Macondo, el pueblo ficticio de Cien años de soledad , de Gabriel García Márquez, es el escenario de fenómenos inexplicables, como un diluvio repentino que dura años, una epidemia de insomnio, cartas que anuncian muertes, una olla que se mueve sola y cae al suelo, despedazándose, el nacimiento de personas con cola de cerdo o el vuelo de una preciosa dama (Remedios La Bella), que se eleva al cielo rodeada de mariposas.
Utopía es la Buenos Aires que todo jefe de gobierno sueña. Macondo -no como ícono del realismo mágico, sino como manifestación de situaciones tan incomprensibles como las que se dan constantemente en el espacio público porteño- es la ciudad que padecemos y al gobernador de turno le toca administrar. Y que pretende transformar.
El espacio público está constituido por una compleja y activa suma de relaciones entre factores subjetivos, ideales y espaciales, y por esa razón es espacio vital de socialización. El dinamismo propio de las relaciones humanas se traslada al espacio público y con ellas muta, y muy de vez en cuando progresa. Por esta característica es fácil evidenciar en él los rasgos de descomposición de la sociedad. Todos identifican sin dificultad lo que no les agrada, pero el problema se torna escabroso cuando se trata de ver qué hacer. Trasformar en digno un espacio público que se halla en el umbral de la devastación implica un esfuerzo titánico. La diferencia entre el espacio público digno y el espacio público ideal suele ser profunda, aunque se trata de conceptos fácilmente confundibles, sobre todo cuando media la hábil retórica de algún político que utiliza el poder seductor que ejerce la idealidad. Una idealidad que frente a la desesperación de vivir en Macondo, vorágine de caos e imprevisibilidad, nos impulsa a creer que Utopía es un mejor lugar, cuando en realidad es un "no lugar".
En lo que al espacio público se refiere, el concepto de utopía no es nada nuevo. De hecho, la palabra fue creada por Moro para nombrar un lugar considerado perfecto. Pero Moro no fue el primero en utilizar la idealidad espacial como forma de reflejar la idealidad social. Platón había hecho lo propio 1800 años antes en dos de sus diálogos, Timeo y Critias , en los cuales crea la Atlántida para ejemplificar la perfección de una sociedad que se rige según los conceptos expuestos en su obra La República . Si bien en la obra de Moro la idealidad puede ser considerada una demostración por el absurdo de cuán descompuesta se hallaba la Europa de principios de 1500, más que un modelo posible de perfección (al contrario que en el planteo de Platón), ambas obras guardan interesantes analogías: las ciudades, la sociedad y, en general, el Estado han llegado a un punto de perfección y belleza tal que ya no puede ser superado. Esto pone de manifiesto la dificultad de plantear la solución de problemas reales a través de utopías que pueden ser fascinantes, pero que ciertamente no son viables.

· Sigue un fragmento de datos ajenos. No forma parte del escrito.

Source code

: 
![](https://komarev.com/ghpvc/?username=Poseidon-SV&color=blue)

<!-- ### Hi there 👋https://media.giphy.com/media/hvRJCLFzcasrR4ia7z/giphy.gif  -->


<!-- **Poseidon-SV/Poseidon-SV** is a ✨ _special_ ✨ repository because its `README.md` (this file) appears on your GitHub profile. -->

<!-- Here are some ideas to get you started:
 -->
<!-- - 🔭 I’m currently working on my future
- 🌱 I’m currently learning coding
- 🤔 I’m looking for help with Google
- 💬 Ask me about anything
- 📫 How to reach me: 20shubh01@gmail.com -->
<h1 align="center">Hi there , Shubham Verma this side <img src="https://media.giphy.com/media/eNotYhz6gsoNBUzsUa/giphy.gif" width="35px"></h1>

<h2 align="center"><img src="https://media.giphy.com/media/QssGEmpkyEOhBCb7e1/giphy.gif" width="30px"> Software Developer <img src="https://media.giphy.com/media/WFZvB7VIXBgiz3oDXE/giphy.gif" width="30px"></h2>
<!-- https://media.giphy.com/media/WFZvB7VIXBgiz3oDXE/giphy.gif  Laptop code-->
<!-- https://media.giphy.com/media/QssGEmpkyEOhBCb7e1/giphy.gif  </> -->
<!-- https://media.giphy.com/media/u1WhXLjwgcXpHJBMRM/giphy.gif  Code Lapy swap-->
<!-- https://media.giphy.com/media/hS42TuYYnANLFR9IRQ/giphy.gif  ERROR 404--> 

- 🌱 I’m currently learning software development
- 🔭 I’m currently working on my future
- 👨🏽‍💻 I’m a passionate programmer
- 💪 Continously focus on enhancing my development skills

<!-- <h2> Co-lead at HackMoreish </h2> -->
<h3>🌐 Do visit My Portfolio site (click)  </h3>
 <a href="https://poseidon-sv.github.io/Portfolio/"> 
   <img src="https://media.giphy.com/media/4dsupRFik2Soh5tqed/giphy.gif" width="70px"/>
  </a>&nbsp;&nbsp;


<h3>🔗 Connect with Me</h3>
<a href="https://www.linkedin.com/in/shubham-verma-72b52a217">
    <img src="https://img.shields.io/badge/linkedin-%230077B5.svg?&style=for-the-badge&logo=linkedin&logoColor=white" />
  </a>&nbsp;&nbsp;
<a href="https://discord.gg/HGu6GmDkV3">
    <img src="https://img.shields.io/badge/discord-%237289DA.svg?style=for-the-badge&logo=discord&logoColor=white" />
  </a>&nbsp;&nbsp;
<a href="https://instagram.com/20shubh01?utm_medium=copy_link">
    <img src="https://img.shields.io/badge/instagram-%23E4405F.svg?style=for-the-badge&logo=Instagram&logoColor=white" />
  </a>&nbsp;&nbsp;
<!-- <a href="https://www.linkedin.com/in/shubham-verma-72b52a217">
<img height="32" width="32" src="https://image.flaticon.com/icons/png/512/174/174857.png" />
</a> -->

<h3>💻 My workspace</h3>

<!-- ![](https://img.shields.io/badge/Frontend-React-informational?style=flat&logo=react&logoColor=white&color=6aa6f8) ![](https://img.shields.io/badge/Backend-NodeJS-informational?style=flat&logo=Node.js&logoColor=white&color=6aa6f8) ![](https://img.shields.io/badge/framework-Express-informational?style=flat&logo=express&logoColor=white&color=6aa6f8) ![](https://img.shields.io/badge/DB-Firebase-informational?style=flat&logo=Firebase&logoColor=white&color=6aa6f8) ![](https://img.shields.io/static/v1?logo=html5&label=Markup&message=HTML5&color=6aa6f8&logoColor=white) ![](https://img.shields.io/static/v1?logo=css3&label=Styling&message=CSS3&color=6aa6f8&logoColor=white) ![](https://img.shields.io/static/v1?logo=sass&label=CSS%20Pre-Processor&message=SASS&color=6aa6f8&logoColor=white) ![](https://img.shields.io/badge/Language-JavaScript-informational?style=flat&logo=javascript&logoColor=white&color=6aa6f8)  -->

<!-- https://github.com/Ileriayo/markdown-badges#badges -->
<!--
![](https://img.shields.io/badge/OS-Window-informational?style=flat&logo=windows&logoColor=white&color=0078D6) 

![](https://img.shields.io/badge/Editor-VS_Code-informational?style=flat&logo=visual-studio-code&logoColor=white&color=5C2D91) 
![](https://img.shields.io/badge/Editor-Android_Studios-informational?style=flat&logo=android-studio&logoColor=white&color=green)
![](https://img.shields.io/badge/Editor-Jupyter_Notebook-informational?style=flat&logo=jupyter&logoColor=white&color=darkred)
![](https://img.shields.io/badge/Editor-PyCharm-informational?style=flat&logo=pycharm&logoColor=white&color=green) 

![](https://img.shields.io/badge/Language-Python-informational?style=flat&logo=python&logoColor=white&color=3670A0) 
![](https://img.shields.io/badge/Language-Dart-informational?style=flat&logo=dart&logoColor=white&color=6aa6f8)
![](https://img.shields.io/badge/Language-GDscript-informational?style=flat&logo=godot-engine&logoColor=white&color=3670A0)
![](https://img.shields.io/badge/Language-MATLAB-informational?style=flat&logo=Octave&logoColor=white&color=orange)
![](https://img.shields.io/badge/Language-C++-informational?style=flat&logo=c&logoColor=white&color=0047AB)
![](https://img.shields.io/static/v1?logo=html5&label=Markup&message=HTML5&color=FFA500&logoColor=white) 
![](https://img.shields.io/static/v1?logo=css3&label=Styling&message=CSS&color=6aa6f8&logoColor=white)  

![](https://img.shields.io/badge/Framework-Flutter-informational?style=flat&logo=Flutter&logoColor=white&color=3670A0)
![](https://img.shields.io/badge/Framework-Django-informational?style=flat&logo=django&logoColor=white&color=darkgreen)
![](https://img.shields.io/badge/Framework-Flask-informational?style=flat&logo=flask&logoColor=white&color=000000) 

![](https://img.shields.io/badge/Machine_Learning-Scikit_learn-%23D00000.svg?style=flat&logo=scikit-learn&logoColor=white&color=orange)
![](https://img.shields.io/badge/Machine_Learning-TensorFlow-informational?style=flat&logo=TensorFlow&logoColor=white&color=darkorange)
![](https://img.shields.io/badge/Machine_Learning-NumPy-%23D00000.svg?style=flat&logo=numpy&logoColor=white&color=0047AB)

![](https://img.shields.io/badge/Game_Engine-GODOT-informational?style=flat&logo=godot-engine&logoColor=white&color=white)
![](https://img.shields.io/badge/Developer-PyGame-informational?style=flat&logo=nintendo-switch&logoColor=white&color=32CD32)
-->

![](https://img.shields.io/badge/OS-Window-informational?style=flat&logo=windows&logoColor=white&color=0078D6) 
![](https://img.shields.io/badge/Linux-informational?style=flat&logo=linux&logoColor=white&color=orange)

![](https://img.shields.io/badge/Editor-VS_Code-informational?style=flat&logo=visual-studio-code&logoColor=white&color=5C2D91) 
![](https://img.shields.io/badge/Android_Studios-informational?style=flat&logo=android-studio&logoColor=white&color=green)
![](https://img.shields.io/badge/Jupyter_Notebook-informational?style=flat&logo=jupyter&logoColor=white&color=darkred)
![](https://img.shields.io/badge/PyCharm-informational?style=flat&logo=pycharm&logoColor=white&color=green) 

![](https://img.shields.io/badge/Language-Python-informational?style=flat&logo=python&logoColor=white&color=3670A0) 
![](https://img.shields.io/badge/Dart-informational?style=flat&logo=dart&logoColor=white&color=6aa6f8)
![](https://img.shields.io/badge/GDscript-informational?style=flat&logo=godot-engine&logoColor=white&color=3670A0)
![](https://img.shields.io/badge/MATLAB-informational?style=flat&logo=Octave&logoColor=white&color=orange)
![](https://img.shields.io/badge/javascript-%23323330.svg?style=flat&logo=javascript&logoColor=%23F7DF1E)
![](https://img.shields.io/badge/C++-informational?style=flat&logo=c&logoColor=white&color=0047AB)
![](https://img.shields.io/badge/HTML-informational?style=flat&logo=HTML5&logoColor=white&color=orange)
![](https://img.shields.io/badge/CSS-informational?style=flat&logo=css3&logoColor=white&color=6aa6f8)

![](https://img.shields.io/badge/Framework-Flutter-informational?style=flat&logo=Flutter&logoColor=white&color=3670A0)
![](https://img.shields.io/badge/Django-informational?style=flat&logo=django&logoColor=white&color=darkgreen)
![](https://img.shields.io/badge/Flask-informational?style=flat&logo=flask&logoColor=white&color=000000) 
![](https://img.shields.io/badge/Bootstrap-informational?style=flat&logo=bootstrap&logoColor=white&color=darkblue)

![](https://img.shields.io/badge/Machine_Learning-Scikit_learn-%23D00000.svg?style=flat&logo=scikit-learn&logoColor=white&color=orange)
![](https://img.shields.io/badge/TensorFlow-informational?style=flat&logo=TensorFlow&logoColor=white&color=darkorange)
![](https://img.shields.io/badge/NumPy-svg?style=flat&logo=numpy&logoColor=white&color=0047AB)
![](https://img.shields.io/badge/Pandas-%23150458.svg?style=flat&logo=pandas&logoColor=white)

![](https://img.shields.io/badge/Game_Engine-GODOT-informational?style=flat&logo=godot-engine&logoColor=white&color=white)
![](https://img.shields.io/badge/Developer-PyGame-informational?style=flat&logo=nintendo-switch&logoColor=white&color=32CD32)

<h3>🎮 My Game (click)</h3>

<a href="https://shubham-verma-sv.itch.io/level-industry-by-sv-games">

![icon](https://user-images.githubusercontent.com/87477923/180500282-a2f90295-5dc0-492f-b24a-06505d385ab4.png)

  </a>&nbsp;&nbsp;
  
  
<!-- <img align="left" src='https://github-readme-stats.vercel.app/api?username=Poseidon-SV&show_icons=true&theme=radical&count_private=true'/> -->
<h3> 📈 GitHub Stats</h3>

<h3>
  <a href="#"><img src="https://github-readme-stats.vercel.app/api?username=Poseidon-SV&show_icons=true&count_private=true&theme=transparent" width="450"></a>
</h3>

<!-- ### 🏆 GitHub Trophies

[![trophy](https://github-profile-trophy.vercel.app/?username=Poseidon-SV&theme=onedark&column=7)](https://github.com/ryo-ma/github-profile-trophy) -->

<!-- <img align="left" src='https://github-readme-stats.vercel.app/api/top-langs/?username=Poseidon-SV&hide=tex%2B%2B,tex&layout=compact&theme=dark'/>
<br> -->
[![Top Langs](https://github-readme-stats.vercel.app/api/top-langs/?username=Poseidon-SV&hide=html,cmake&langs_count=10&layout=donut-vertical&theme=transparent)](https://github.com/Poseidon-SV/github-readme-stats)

Hoy podrán parecernos ridículas muchas de las caracterizaciones que realizaba Tomás Moro -en su momento, casi revolucionarias-, y se podrá disentir de su idea de perfección, pero en lo profundo la idea basal sigue tan vigente como siempre. La realidad indeseada del siglo XVI es fácilmente identificable por simple oposición. La sana y pacífica democracia utópica como crítica al absolutismo monárquico imperante en Europa, la ausencia de moneda o del concepto de valor como crítica a la más absoluta miseria de las grandes masas y a la concentración de la propiedad en manos de la nobleza y la burguesía, las ciudades aseadas y bellas en oposición a las urbes oscuras...
El pensamiento utópico critica lo que es y representa lo que debe ser. Por eso Utopía no es lo irrealizable, ni siquiera una aspiración ideal. Utopía es denuncia y anuncio; denuncia de lo condenable y anuncio de lo deseable. Pero para transitar felizmente el pasaje de Macondo hacia la ciudad digna no hay que dejarse seducir por lo ideal, que es lo más fácil, sino plantearse objetivos a corto, mediano y largo plazo, sobre la base de una apreciación de la realidad lo más desapasionada y objetiva posible. Y éste es un debate que debería darse en toda la sociedad, pues el pensamiento es la fuerza elemental que impulsa el progreso.
La solución no está ni en Macondo ni en Utopía, sino en encontrar el camino hacia un espacio público digno y posible. En el tránsito de una ciudad de ficción a una real.